Why I Want to Change the Name for ADHD

Updated: Apr 27, 2020

Shakespeare asked, "What's in a name?" Quite a bit actually. Consider the name "Special Olympics," an organization that allows people to compete, no matter their ability or disability. This program is a global success because it offers inclusion to “special” people who may have been excluded from traditional Olympic venues.

How would people feel if the word “special” was replaced with another word, say “disorder?” Would people be as eager to sign up for the “Disorder Olympics?” Or, the name Special Olympics could change to the “Deficit Olympics." Would individuals want to compete in an organization emphasizing their vulnerabilities, instead of honoring their strengths? Also, could the use the of the words disorder and deficit provide fuel to bullies?

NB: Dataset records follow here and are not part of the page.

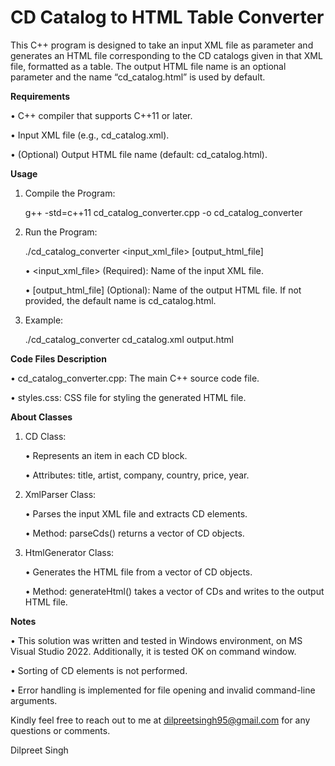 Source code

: # CD Catalog to HTML Table Converter
This C++ program is designed to take an input XML file as parameter and generates an HTML file corresponding to the CD catalogs given in that XML file, formatted as a table. The output HTML file name is an optional parameter and the name “cd_catalog.html” is used by default.

**Requirements**

•	C++ compiler that supports C++11 or later.

•	Input XML file (e.g., cd_catalog.xml).

•	(Optional) Output HTML file name (default: cd_catalog.html).

**Usage**
1.	Compile the Program:
   
    g++ -std=c++11 cd_catalog_converter.cpp -o cd_catalog_converter 
2.	Run the Program:

  	./cd_catalog_converter <input_xml_file> [output_html_file]

    •	<input_xml_file> (Required): Name of the input XML file.

    •	[output_html_file] (Optional): Name of the output HTML file. If not provided, the default name is cd_catalog.html.
4.	Example:
   
     ./cd_catalog_converter  cd_catalog.xml   output.html

**Code Files Description**

  •	cd_catalog_converter.cpp: The main C++ source code file.

  •	styles.css: CSS file for styling the generated HTML file.

**About Classes**
1.	CD Class:
   
     •	Represents an item in each CD block.
   
     •	Attributes: title, artist, company, country, price, year.
   
2.	XmlParser Class:

  	  •	Parses the input XML file and extracts CD elements.
  	
  	  •	Method: parseCds() returns a vector of CD objects.
   
4.	HtmlGenerator Class:

     •	Generates the HTML file from a vector of CD objects.
   
     •	Method: generateHtml() takes a vector of CDs and writes to the output HTML file.

**Notes**

•	This solution was written and tested in Windows environment, on MS Visual Studio 2022. Additionally, it is tested OK on command window.

•	Sorting of CD elements is not performed.

•	Error handling is implemented for file opening and invalid command-line arguments.


Kindly feel free to reach out to me at dilpreetsingh95@gmail.com for any questions or comments.

Dilpreet Singh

I believe that most people would agree, calling it the Disorder Olympics would change the way the world viewed the organization. These examples are more than a rhetorical device: They show the power of a single word in shaping public opinion.

Let's consider the term, "Attention Deficit Hyperactivity Disorder," the full name for ADHD. The American Psychiatric Society (APS) coined this phrase in the 1970s, classifying ADHD as a mental disorder. Do you think that the descriptors, deficit and disorder, along with it being classified as a mental disorder, have a negative effect on the way society views people with ADHD? I believe that a strong case can be made that it does.

How do people with ADHD feel about the descriptors, deficit and disorder? I posed this question to a group of adults with ADHD. Not surprisingly, none of the seventy respondents were happy with either term. One man said he thought that "deficit and disorder implies a disability " and "it could be seen as prejudicial, especially by young folks." Another person said the term ADHD had a "negative connotation" while a woman said it was a "dis-abelling label."

I have the hyperactive form of ADHD, so the word hyperactive in the ADHD word train has never offended me. A woman with the inattentive form of ADHD set me straight, saying that .

the term hyperactive grated on her because it was inaccurate. Another felt that it was rude to "misdescribe" someone.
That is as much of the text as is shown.